Will the Minister give us an update on the progress of the online claims system for gift aid and when it is expected that that system will be put in place? One argument that was made in favour of doing away with the self-assessment donate scheme was that a new scheme would be put in place. If that scheme is not ready to go—I am happy to take an intervention if she wants to deal with that—will she explain why this particular self-assessment donate scheme was withdrawn without that firm provision being in place? What impact assessment was made? Her comments about the importance of consultation and working with the various sectors were welcome, so will she explain exactly what assessment was made of the impact on charities that may lose out on donations when the scheme is withdrawn? Does she recognise that although most of the charities that have benefited from the scheme were the so-called top earners—the 15 big charities at the top of the league, I think—some were not? For such smaller charities, the loss of income may have a negative effect.
One of the Government’s other reasons for withdrawing the scheme was that it needed an extensive upgrade to safeguard it from fraud. What assessment have they made of how much was lost in fraud as a result of the scheme? How much do they think it would cost to safeguard against fraud? Will the Minister respond to those questions and give us that information? Again, we do not oppose the clause, but it is important to have the Government’s thinking clearly set out on record before we move on.

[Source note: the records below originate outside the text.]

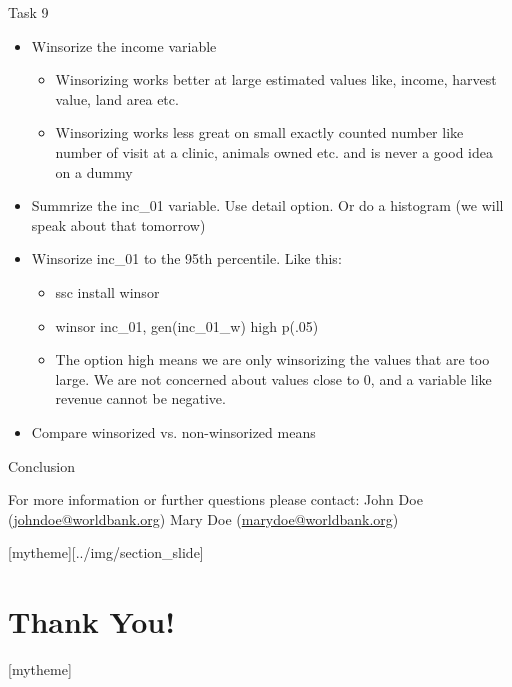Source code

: \documentclass[aspectratio=169]{beamer}
\newcommand{\sectionpic}[2]{
	\setbeamertemplate{section page}[mytheme][#2]
	\section{#1}
	\setbeamertemplate{section page}[mytheme]
}
\begin{document}
\begin{frame}{Task 9}
\begin{itemize}
	\item Winsorize the income variable
		\begin{itemize}
			\item 	Winsorizing works better at large estimated values like, income, harvest value, land area etc.
			\item 	Winsorizing works less great on small exactly counted number like number of visit at a clinic, animals owned etc. and is never a good idea on a dummy
		\end{itemize}
	\item Summrize the inc\_01 variable. Use detail option. Or do a histogram (we will speak about that tomorrow)
	\item Winsorize inc\_01 to the 95th percentile. Like this:
		\begin{itemize}
			\item 	ssc install winsor
			\item winsor inc\_01, gen(inc\_01\_w) high p(.05)
			\item The option high means we are only winsorizing the values that are too large. We are not concerned about values close to 0, and a variable like revenue cannot be negative.
		\end{itemize}
	\item Compare winsorized vs. non-winsorized means
\end{itemize}
\end{frame}
	
\begin{frame}{Conclusion}


\vspace{20mm}
For more information or further questions please contact:
\newline John Doe (\url{johndoe@worldbank.org}) \newline Mary Doe (\url{marydoe@worldbank.org})

\end{frame}

\sectionpic{Thank You!}{../img/section_slide}
\end{document}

I shall be happy to try to tackle some of the questions. I shall take on the right and proper role of explaining what the clause does for a few minutes, if I may, before referring to the questions that have been posed.
The clause repeals the self-assessment donate scheme, SA donate, which has been little used, is expensive to administer and, as the hon. Lady has perhaps drawn out, is vulnerable to fraud. We have always said that the resources saved from administering the scheme will be used on a new online system for charities to file their gift aid claims, which, the hon. Lady will be pleased to hear, will be introduced in April 2013. Charities have been very keen for us to introduce such a system.
The SA donate scheme was introduced in 2005. It allows self-assessment taxpayers who are due a tax repayment from HMRC to redirect their payment to a charity of their choice. They may also claim gift aid on their donation if appropriate, and when they do so, HMRC pays the basic rate of tax on the donation to the charity. Budget 2011 announced the Government’s intention to withdraw the scheme for tax repayments made after 6 April 2012. I know that the hon. Lady will have been delighted that draft legislation on the clause was published on 6 December 2011 for consultation, but she may like to know that no responses were received. The resources saved from the scheme’s withdrawal will be redirected to support the introduction of the online claims system for gift aid, which charities have wanted for many years.
There are other reasons for withdrawing the scheme in addition to introducing the online claims system. The scheme has not been well used, is not cost-effective and has fraud implications. To put figures to usage, fewer than 3,000 taxpayers use SA donate each year; fewer than 2,500 charities have benefited from it in seven years; and the total amount donated through it is usually less than £400,000 per annum. By contrast, HMRC pays some £1 billion in gift aid to charities each year. As I have said, the SA donate scheme is vulnerable to fraud. Of course, one could argue that an alternative option would be to make the scheme more secure from fraud, but that would require extensive upgrading at a cost of at least £750,000, which, I am sure hon. Members would agree, may not be sensible.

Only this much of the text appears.